----- THE INPUT -----

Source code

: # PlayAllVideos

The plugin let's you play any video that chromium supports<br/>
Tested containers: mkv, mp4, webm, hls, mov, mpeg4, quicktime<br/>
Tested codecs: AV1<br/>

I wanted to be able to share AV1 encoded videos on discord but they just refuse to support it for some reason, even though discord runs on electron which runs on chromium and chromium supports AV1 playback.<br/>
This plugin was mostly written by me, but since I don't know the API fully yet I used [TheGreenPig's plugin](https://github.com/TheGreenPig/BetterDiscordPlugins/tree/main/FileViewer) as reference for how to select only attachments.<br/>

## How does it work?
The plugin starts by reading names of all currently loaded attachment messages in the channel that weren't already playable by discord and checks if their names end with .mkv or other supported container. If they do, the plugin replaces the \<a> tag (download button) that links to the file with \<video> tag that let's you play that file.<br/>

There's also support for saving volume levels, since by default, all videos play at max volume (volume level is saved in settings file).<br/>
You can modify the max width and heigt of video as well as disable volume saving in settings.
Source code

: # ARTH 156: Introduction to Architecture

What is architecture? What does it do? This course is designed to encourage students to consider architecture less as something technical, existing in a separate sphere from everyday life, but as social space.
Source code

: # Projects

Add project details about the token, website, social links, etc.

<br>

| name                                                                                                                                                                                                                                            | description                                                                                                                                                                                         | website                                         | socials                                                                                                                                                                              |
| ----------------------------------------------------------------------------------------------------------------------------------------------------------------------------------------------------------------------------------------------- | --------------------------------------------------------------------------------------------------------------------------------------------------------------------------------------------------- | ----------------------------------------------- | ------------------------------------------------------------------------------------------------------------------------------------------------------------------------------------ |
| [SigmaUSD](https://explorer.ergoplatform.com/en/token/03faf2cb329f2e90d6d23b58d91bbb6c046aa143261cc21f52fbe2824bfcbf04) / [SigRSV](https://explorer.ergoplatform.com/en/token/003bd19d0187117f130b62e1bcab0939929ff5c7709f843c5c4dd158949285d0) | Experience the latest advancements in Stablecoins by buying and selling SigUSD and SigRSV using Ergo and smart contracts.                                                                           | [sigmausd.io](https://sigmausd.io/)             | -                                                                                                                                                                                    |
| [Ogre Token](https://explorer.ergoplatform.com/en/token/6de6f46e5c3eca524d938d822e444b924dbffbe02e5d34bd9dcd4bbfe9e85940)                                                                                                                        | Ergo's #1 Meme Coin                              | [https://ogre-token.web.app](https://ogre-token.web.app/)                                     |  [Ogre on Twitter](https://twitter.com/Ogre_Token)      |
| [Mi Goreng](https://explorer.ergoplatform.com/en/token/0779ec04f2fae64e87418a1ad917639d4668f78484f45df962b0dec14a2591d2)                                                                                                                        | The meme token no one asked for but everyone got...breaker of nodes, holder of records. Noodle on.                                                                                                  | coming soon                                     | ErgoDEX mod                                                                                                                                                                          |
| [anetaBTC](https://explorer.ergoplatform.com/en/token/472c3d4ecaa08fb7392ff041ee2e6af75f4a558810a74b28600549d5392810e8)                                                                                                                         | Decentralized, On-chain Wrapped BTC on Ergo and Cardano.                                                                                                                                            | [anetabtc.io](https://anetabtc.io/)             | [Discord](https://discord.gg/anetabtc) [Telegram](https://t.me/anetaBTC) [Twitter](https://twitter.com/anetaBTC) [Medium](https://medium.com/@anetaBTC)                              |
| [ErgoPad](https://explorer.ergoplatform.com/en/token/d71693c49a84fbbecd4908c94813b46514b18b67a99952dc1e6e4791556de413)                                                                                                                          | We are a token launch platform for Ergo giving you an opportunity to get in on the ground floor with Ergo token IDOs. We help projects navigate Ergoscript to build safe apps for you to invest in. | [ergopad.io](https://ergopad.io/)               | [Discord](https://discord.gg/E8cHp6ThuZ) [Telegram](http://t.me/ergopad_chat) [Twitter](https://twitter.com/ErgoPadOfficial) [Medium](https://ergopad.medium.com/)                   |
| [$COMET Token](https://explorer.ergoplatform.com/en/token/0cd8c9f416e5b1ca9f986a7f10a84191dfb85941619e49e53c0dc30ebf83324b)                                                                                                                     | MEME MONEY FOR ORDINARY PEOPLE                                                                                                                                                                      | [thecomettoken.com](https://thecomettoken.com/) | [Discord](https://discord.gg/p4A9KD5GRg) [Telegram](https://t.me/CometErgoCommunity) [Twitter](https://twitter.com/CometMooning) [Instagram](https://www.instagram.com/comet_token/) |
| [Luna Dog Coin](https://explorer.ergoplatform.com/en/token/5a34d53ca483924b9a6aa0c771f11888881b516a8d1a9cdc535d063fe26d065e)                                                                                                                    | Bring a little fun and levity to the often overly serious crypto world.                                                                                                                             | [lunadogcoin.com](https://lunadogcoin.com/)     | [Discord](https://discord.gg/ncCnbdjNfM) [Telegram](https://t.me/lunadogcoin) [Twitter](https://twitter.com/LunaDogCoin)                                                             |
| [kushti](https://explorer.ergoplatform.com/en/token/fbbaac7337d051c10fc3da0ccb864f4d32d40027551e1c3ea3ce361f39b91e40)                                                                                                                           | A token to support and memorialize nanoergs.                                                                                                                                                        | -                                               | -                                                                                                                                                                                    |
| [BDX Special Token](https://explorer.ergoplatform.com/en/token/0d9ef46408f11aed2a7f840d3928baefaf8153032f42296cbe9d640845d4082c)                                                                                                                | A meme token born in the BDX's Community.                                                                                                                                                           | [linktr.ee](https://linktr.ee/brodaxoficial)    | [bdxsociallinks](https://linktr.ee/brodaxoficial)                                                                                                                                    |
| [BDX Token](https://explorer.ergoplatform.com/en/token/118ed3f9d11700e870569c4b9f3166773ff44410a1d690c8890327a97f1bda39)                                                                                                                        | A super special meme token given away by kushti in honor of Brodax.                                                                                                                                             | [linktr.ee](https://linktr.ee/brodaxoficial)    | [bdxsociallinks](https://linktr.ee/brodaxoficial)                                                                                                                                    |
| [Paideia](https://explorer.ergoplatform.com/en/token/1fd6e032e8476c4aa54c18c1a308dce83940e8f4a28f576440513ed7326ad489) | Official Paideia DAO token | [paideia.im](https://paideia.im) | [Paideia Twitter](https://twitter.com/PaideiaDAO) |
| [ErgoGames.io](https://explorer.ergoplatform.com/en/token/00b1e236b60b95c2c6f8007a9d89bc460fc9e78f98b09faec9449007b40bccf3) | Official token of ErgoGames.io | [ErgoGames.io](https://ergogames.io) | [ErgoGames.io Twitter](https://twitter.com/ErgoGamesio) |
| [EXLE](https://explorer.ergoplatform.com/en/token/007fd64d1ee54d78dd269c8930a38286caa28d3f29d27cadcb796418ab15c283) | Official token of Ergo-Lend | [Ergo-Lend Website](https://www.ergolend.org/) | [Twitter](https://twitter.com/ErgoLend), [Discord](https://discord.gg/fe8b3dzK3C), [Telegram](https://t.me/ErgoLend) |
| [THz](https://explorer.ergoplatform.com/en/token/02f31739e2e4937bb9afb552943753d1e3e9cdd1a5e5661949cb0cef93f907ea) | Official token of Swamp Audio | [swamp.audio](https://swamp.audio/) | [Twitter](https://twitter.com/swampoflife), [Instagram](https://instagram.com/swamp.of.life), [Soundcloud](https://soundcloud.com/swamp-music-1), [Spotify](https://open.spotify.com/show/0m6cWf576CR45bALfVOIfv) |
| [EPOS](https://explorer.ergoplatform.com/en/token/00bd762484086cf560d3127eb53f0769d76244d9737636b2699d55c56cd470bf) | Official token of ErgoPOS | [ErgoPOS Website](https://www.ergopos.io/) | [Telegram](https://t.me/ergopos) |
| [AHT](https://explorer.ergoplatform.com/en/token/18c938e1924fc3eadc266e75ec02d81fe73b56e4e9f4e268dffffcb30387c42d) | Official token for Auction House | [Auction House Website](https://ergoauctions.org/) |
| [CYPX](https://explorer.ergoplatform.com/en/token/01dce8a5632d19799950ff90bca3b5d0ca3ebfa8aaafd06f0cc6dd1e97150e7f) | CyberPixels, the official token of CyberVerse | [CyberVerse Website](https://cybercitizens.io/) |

-----

▶ **EXERCISE DETAILS**: Output, from the data above, the lines from the line with "[Paideia Twitter](https://twitter.com/PaideiaDAO) |" to the line with "[ErgoGames.io Twitter](https://twitter.com/ErgoGamesio) |" exactly as they stand, both ends included and nothing else.

▶ **EXERCISE RESULT**:
| [Paideia](https://explorer.ergoplatform.com/en/token/1fd6e032e8476c4aa54c18c1a308dce83940e8f4a28f576440513ed7326ad489) | Official Paideia DAO token | [paideia.im](https://paideia.im) | [Paideia Twitter](https://twitter.com/PaideiaDAO) |
| [ErgoGames.io](https://explorer.ergoplatform.com/en/token/00b1e236b60b95c2c6f8007a9d89bc460fc9e78f98b09faec9449007b40bccf3) | Official token of ErgoGames.io | [ErgoGames.io](https://ergogames.io) | [ErgoGames.io Twitter](https://twitter.com/ErgoGamesio) |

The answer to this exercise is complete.